WHAT YOU SHOULD DO:
Which lines of the records contain "about"? Collect every one of them.

Items from a data source:
**********

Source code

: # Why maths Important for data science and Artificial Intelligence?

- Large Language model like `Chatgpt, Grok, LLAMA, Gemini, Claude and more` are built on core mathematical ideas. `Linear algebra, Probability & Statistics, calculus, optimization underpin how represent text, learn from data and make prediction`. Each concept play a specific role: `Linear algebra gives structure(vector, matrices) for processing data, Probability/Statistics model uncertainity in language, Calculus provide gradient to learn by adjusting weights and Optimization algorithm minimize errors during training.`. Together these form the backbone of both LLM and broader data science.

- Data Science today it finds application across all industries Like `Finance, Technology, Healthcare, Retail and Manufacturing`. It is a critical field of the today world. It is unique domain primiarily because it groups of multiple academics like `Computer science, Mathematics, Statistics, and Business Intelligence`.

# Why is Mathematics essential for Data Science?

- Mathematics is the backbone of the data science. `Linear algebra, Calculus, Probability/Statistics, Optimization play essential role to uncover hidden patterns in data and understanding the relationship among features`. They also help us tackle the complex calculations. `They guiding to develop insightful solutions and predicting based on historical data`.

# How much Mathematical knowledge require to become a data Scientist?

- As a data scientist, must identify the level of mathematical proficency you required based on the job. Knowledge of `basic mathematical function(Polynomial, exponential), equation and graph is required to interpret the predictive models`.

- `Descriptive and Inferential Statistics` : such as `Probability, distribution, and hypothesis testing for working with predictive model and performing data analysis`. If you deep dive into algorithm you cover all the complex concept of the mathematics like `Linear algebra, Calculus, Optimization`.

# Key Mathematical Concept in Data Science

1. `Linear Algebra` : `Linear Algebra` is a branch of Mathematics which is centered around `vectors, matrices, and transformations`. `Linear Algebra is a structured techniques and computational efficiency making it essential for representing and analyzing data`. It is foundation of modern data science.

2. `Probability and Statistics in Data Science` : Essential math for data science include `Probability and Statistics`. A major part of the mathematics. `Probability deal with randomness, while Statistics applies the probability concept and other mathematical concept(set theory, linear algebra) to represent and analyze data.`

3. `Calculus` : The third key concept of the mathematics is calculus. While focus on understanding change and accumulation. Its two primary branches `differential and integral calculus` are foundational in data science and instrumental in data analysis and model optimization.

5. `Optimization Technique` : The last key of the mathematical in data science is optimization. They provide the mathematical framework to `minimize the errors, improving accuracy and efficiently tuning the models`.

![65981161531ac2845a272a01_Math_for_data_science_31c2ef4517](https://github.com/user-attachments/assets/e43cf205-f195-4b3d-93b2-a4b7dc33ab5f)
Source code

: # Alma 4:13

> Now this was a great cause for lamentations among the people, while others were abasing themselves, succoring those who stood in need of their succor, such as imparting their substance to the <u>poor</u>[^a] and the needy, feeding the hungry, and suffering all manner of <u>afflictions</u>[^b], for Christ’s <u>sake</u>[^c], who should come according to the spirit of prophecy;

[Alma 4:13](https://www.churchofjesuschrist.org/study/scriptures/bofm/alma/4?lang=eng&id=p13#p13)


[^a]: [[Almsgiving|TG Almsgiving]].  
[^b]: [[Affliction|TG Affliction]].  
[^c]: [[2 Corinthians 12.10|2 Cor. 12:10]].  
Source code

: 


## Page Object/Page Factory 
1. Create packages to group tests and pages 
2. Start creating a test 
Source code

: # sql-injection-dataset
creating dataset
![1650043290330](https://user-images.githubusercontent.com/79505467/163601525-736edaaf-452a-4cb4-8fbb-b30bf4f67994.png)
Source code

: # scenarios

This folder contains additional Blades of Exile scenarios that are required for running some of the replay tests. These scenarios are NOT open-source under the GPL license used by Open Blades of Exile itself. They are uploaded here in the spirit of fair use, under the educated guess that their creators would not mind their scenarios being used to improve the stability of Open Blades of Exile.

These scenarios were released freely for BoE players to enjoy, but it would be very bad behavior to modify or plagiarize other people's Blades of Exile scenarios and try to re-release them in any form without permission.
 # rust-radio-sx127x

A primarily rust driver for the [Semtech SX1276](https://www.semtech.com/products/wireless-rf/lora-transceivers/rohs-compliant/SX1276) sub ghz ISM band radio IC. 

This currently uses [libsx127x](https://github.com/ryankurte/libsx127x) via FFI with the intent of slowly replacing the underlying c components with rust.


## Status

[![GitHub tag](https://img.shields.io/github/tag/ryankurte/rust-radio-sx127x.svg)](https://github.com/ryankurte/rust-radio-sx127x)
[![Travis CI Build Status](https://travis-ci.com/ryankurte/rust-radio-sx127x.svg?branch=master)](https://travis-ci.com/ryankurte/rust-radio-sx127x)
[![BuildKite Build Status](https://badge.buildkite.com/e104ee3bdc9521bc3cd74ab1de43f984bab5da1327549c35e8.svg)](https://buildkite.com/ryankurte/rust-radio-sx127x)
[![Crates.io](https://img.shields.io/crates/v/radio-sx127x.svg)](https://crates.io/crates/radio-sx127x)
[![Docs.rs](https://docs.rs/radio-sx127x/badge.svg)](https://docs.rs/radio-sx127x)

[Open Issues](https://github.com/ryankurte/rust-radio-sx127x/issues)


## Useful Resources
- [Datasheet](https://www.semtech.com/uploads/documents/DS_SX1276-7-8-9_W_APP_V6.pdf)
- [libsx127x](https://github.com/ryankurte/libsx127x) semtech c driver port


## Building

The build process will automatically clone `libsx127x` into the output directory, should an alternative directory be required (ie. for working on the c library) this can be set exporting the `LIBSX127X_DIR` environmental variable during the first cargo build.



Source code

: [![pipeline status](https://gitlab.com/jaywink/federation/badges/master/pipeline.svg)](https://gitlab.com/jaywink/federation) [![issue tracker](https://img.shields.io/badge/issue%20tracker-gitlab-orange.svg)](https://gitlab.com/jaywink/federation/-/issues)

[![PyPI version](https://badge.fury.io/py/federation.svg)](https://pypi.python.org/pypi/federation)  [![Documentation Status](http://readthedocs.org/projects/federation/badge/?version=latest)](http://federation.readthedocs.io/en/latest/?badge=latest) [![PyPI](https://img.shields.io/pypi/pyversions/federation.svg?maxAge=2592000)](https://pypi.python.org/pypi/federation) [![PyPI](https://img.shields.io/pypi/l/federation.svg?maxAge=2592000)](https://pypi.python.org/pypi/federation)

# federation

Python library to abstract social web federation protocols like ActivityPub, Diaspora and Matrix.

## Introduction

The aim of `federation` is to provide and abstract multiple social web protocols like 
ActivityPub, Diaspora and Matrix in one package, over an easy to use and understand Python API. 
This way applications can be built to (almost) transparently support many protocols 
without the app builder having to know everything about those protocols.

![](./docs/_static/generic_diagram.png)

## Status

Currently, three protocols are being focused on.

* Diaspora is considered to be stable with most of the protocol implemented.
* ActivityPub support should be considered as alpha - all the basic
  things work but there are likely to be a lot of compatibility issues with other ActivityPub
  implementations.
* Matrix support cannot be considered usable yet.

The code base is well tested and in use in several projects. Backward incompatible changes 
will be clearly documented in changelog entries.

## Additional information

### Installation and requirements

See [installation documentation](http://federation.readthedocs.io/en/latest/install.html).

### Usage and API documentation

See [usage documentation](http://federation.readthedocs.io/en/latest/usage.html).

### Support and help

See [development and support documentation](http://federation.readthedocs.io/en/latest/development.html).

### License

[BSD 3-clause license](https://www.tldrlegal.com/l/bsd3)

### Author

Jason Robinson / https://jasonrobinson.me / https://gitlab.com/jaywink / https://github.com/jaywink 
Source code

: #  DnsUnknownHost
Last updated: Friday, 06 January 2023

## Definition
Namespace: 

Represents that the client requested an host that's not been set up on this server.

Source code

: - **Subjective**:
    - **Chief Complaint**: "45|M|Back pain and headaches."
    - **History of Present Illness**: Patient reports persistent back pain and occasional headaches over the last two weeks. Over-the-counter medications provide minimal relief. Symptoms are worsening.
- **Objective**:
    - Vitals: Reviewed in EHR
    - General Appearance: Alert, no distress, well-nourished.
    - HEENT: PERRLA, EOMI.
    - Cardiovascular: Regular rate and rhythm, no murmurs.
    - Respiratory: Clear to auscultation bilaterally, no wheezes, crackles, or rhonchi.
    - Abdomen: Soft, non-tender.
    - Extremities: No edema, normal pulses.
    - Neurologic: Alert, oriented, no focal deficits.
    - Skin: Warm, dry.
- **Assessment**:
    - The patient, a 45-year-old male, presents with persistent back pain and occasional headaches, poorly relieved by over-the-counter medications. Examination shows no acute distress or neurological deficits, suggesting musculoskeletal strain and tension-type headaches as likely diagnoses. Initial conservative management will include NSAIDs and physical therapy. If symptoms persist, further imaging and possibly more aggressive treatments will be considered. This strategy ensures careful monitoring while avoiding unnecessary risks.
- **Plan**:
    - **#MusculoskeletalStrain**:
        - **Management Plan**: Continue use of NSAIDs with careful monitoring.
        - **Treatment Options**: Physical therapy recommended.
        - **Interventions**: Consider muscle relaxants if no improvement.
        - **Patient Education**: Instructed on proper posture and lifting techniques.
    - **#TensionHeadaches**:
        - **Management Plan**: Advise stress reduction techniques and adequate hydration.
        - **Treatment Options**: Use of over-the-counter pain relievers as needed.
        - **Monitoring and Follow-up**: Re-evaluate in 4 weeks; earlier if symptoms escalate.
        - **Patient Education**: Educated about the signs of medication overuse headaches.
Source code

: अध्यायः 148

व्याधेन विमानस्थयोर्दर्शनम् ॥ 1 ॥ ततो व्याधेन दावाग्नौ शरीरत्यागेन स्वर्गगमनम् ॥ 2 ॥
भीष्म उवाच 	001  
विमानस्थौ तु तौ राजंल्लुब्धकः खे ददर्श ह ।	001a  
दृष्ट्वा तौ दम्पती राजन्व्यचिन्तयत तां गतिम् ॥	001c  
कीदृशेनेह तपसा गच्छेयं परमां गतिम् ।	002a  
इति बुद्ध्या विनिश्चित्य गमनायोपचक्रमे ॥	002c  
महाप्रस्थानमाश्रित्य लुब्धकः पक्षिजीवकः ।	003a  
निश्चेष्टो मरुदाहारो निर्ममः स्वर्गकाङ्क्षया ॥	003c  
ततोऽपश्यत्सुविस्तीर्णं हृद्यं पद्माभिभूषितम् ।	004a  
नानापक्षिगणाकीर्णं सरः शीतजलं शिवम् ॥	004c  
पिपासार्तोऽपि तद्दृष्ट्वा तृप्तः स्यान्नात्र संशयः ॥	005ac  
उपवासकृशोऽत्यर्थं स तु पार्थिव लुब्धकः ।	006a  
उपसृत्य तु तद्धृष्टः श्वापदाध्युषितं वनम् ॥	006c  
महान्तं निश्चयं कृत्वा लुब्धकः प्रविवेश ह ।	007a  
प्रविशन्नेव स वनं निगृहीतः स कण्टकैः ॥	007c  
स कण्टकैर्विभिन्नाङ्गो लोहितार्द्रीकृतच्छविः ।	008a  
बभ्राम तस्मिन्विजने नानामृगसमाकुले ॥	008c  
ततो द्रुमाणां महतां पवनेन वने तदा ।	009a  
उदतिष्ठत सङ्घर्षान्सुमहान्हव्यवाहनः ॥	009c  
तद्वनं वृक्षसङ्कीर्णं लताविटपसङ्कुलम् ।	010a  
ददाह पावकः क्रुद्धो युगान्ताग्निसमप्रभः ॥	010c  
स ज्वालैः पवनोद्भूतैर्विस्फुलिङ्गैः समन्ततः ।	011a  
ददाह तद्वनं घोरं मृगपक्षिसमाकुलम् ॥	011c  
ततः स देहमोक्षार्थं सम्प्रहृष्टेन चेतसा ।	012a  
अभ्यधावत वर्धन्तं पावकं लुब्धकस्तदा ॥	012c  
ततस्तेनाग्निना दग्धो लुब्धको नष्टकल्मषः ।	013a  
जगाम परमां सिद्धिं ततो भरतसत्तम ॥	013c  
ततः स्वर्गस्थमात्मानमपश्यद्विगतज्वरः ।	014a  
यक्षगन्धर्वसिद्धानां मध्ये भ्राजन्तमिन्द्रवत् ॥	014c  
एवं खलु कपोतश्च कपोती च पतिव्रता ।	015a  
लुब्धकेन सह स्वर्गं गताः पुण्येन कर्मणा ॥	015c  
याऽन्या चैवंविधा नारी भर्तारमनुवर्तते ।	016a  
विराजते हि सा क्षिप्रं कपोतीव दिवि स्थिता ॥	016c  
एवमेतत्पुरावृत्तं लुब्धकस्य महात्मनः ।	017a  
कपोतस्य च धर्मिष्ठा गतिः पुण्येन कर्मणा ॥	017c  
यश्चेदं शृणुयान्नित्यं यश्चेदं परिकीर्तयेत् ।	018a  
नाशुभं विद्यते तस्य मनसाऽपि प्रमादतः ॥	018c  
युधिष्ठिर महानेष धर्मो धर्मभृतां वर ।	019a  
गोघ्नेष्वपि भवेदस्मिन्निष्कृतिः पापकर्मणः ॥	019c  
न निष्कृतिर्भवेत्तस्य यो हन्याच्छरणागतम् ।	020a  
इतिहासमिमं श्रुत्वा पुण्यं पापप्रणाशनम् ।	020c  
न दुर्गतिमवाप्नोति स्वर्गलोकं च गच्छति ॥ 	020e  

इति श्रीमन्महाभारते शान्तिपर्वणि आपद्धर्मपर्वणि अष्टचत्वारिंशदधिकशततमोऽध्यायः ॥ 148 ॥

**********

RESULT OF THE EXERCISE:
without the app builder having to know everything about those protocols.
        - **Patient Education**: Educated about the signs of medication overuse headaches.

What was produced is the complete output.